木造建築に使える「耐火構造」

「耐火構造」とは?
「耐火構造」とは、壁や床などが一定の耐火性能(通常の火災が終了するまでの間、建築物の倒壊、および延焼を防止するために必要な性能)を備えた構造のことです。
階数や構造部分の種類で異なりますが、最長3時間の火災に耐える高い性能が求められます。
主要構造となる壁・柱・床・梁(はり)・屋根・階段は、仕様が定められており、国土交通大臣の認定を受けたものでなければなりません。

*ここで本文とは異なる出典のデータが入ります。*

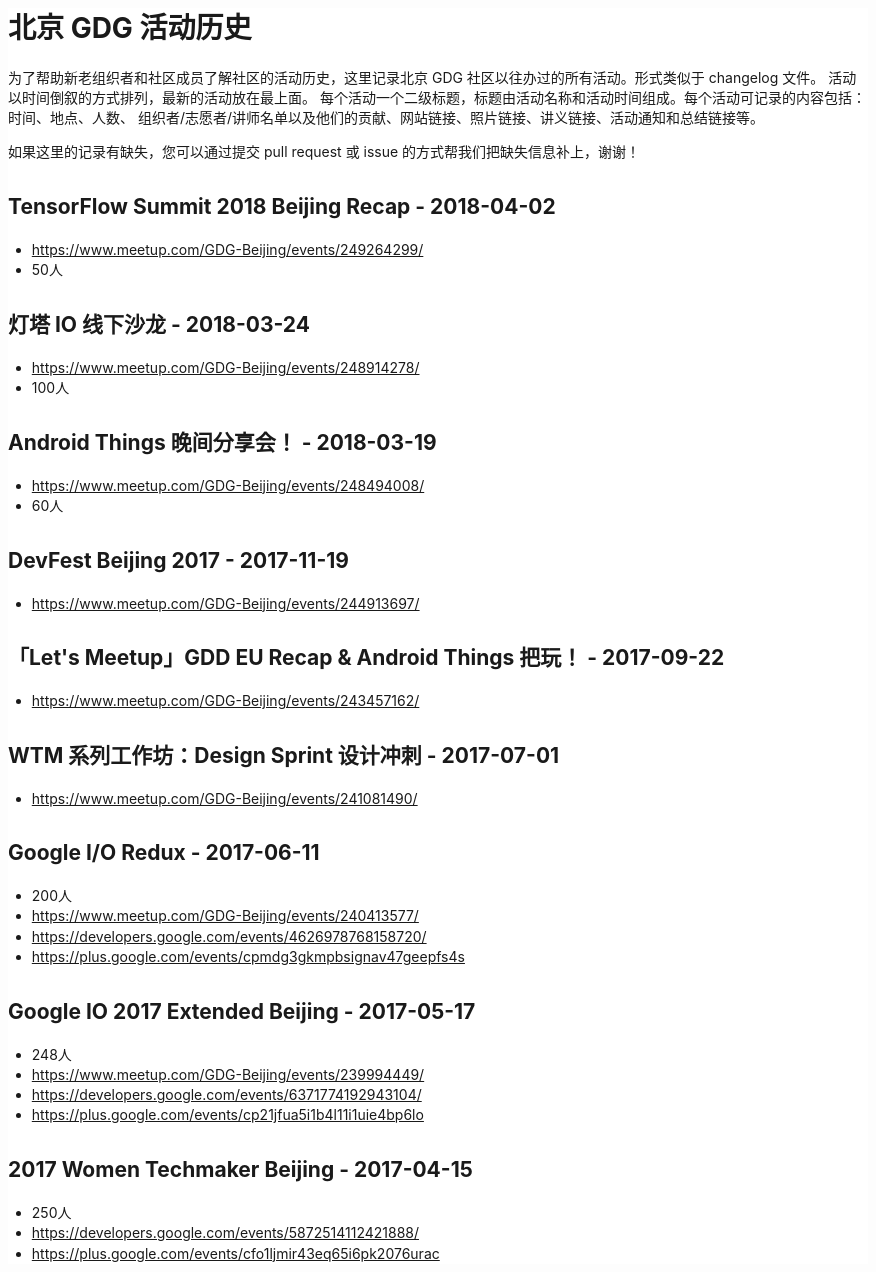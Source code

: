# 北京 GDG 活动历史
为了帮助新老组织者和社区成员了解社区的活动历史，这里记录北京 GDG 社区以往办过的所有活动。形式类似于 changelog 文件。
活动以时间倒叙的方式排列，最新的活动放在最上面。
每个活动一个二级标题，标题由活动名称和活动时间组成。每个活动可记录的内容包括：时间、地点、人数、
组织者/志愿者/讲师名单以及他们的贡献、网站链接、照片链接、讲义链接、活动通知和总结链接等。

如果这里的记录有缺失，您可以通过提交 pull request 或 issue 的方式帮我们把缺失信息补上，谢谢！

## TensorFlow Summit 2018 Beijing Recap - 2018-04-02
- https://www.meetup.com/GDG-Beijing/events/249264299/
- 50人

## 灯塔 IO 线下沙龙 - 2018-03-24
- https://www.meetup.com/GDG-Beijing/events/248914278/
- 100人

## Android Things 晚间分享会！ - 2018-03-19
- https://www.meetup.com/GDG-Beijing/events/248494008/
- 60人

## DevFest Beijing 2017 - 2017-11-19
- https://www.meetup.com/GDG-Beijing/events/244913697/

## 「Let's Meetup」GDD EU Recap & Android Things 把玩！ - 2017-09-22
- https://www.meetup.com/GDG-Beijing/events/243457162/

## WTM 系列工作坊：Design Sprint 设计冲刺 - 2017-07-01
- https://www.meetup.com/GDG-Beijing/events/241081490/


## Google I/O Redux - 2017-06-11
- 200人
- https://www.meetup.com/GDG-Beijing/events/240413577/
- https://developers.google.com/events/4626978768158720/
- https://plus.google.com/events/cpmdg3gkmpbsignav47geepfs4s


## Google IO 2017 Extended Beijing - 2017-05-17
- 248人
- https://www.meetup.com/GDG-Beijing/events/239994449/
- https://developers.google.com/events/6371774192943104/
- https://plus.google.com/events/cp21jfua5i1b4l11i1uie4bp6lo


## 2017 Women Techmaker Beijing - 2017-04-15
- 250人
- https://developers.google.com/events/5872514112421888/
- https://plus.google.com/events/cfo1ljmir43eq65i6pk2076urac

不燃材料を使用した、鉄筋コンクリート造(RC造)、鉄骨鉄筋コンクリート造(SRC造)、鉄骨造(S造)の両面を耐火被覆した構造、コンクリートブロック造などが主な構造方法となります。
近年の技術の進歩により、木造(W造)でも「耐火構造」への適合が可能になりました。(https://www.ur-net.go.jp/chintai/college/202004/000503.html)

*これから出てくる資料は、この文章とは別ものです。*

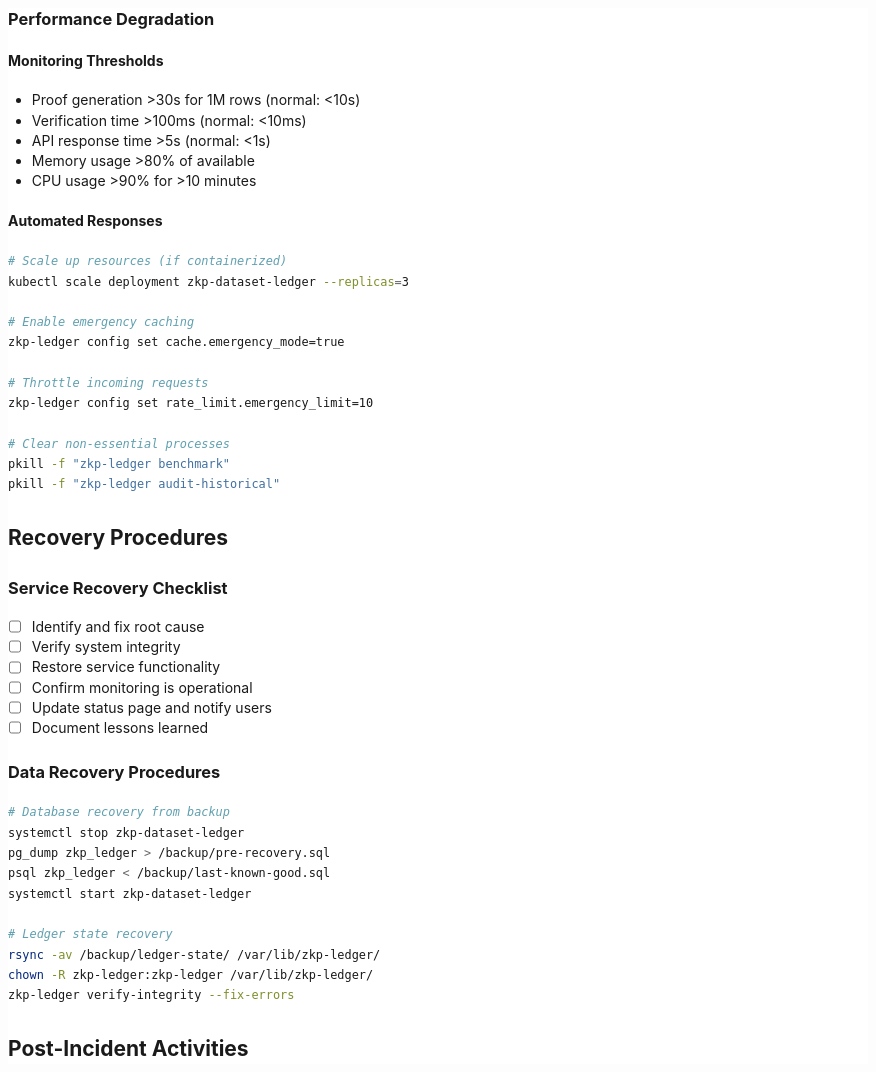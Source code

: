 ### Performance Degradation

#### Monitoring Thresholds
- Proof generation >30s for 1M rows (normal: <10s)
- Verification time >100ms (normal: <10ms)
- API response time >5s (normal: <1s)
- Memory usage >80% of available
- CPU usage >90% for >10 minutes

#### Automated Responses
```bash
# Scale up resources (if containerized)
kubectl scale deployment zkp-dataset-ledger --replicas=3

# Enable emergency caching
zkp-ledger config set cache.emergency_mode=true

# Throttle incoming requests
zkp-ledger config set rate_limit.emergency_limit=10

# Clear non-essential processes
pkill -f "zkp-ledger benchmark"
pkill -f "zkp-ledger audit-historical"
```

## Recovery Procedures

### Service Recovery Checklist
- [ ] Identify and fix root cause
- [ ] Verify system integrity
- [ ] Restore service functionality
- [ ] Confirm monitoring is operational
- [ ] Update status page and notify users
- [ ] Document lessons learned

### Data Recovery Procedures
```bash
# Database recovery from backup
systemctl stop zkp-dataset-ledger
pg_dump zkp_ledger > /backup/pre-recovery.sql
psql zkp_ledger < /backup/last-known-good.sql
systemctl start zkp-dataset-ledger

# Ledger state recovery
rsync -av /backup/ledger-state/ /var/lib/zkp-ledger/
chown -R zkp-ledger:zkp-ledger /var/lib/zkp-ledger/
zkp-ledger verify-integrity --fix-errors
```

## Post-Incident Activities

本記事では木造構造で活用される耐火素材をご紹介します!

耐火集成材「FRウッド®」による木造構造

FRウッドは鹿島建設株式会社が東京農工大学、(独)森林総合研究所、 (有)ティー・イー・コンサルティングが共同で開発した、国産スギ材のみを利用した純木質耐火構造部材で国内唯一の技術です。
従来、木造で耐火建築物を実現するためには、石膏ボードなどの不燃材で木を覆うことにより耐火性能を確保する手法が一般的であり、「木造ではあるが、木は“見えない”」というジレンマがありました。
FRウッドは、従来の耐火木造技術とは異なり、木を見せた耐火木造建築物を実現する新技術です。国内で最も多いスギを採用し、「薬剤注入が容易」というスギの特徴を生かし、 柱や梁となる荷重支持部の周囲に難燃薬剤を注入することで耐火性能を確保しています。
燃薬剤を注入した燃え止まり層を配し、火災が起きても、構造を支える内部まで燃焼が進行しない仕組みです。
1時間耐火の大臣認定を取得した耐火集成材FRウッドを使えば、最上階から数えて4層目まで木材現しの空間が実現できます。
また、コンクリート構造や鉄骨造と組み合わせで、木が見える新しい建築物を実現することで、環境負荷低減や低炭素社会の実現、森林資源の有効活用、そして国内林業の活性化が期待できます。
CLT表層利用の耐火壁「T-WOOD®️TAIKA」
大成建設株式会社は、国内で初めて1時間耐火の大臣認定を取得したCLT表層利用の耐火壁「T-WOOD®️TAIKA」を開発しました。
建築物の火災に対する安全性を確保しつつ、木質感豊かな建築空間の創出が可能となるとともに、木材の利用促進による脱炭素社会への貢献が期待できます。
木質仕上げの建築空間には木材特有の温もりがあり、意匠性にも優れているというメリットがあります。
しかし、木材を部材の表層に利用した場合、火災による木材部分の燃焼が火災を長期化させる可能性があり、結果、構造部材である内部の鉄骨柱などが耐力を維持できず、崩壊してしまう可能性がありました。
「T-WOOD®️TAIKA」は壁部材としてCLTを表層利用しながら、CLTによって耐火被覆材(けい酸カルシウム板)を挟み込む構造を採用することで、長時間の火災に耐えうる木質耐火壁です。
耐火壁を建築物に積極的に適用し、意匠性に優れた木質仕上げの建築空間を提供していくとともに、木材の利用促進により脱炭素社会の実現に貢献できそうです。
おわりに
木造建築の需要が高まる中、耐火技術は重要さを増しています。
今後、こういった技術を使って木材利用が増加することを期待するばかりです。